## ABOUT THIS EXERCISE
Restate the records in full, keeping every word as it is.

(Stored data entries)
==================================================

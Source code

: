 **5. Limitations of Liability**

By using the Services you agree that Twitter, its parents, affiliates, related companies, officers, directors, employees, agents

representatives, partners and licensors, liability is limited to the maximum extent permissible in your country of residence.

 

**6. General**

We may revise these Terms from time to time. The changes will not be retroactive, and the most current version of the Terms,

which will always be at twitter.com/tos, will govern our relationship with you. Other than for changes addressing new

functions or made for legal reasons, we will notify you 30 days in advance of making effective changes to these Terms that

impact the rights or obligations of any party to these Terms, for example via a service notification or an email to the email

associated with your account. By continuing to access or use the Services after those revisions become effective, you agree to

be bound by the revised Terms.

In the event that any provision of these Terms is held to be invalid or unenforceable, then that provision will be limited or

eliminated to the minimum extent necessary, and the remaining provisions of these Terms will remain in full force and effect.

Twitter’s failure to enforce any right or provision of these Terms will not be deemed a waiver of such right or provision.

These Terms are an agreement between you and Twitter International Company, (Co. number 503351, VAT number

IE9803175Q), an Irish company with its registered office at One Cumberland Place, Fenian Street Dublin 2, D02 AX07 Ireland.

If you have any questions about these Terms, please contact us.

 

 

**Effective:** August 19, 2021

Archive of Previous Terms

==================================================

## WRITTEN SOLUTION
Source code

: **5. Limitations of Liability**

By using the Services you agree that Twitter, its parents, affiliates, related companies, officers, directors, employees, agents

representatives, partners and licensors, liability is limited to the maximum extent permissible in your country of residence.

 

**6. General**

We may revise these Terms from time to time. The changes will not be retroactive, and the most current version of the Terms,

which will always be at twitter.com/tos, will govern our relationship with you. Other than for changes addressing new

functions or made for legal reasons, we will notify you 30 days in advance of making effective changes to these Terms that

impact the rights or obligations of any party to these Terms, for example via a service notification or an email to the email

associated with your account. By continuing to access or use the Services after those revisions become effective, you agree to

be bound by the revised Terms.

In the event that any provision of these Terms is held to be invalid or unenforceable, then that provision will be limited or

eliminated to the minimum extent necessary, and the remaining provisions of these Terms will remain in full force and effect.

Twitter’s failure to enforce any right or provision of these Terms will not be deemed a waiver of such right or provision.

These Terms are an agreement between you and Twitter International Company, (Co. number 503351, VAT number

IE9803175Q), an Irish company with its registered office at One Cumberland Place, Fenian Street Dublin 2, D02 AX07 Ireland.

If you have any questions about these Terms, please contact us.

 

 

**Effective:** August 19, 2021

Archive of Previous Terms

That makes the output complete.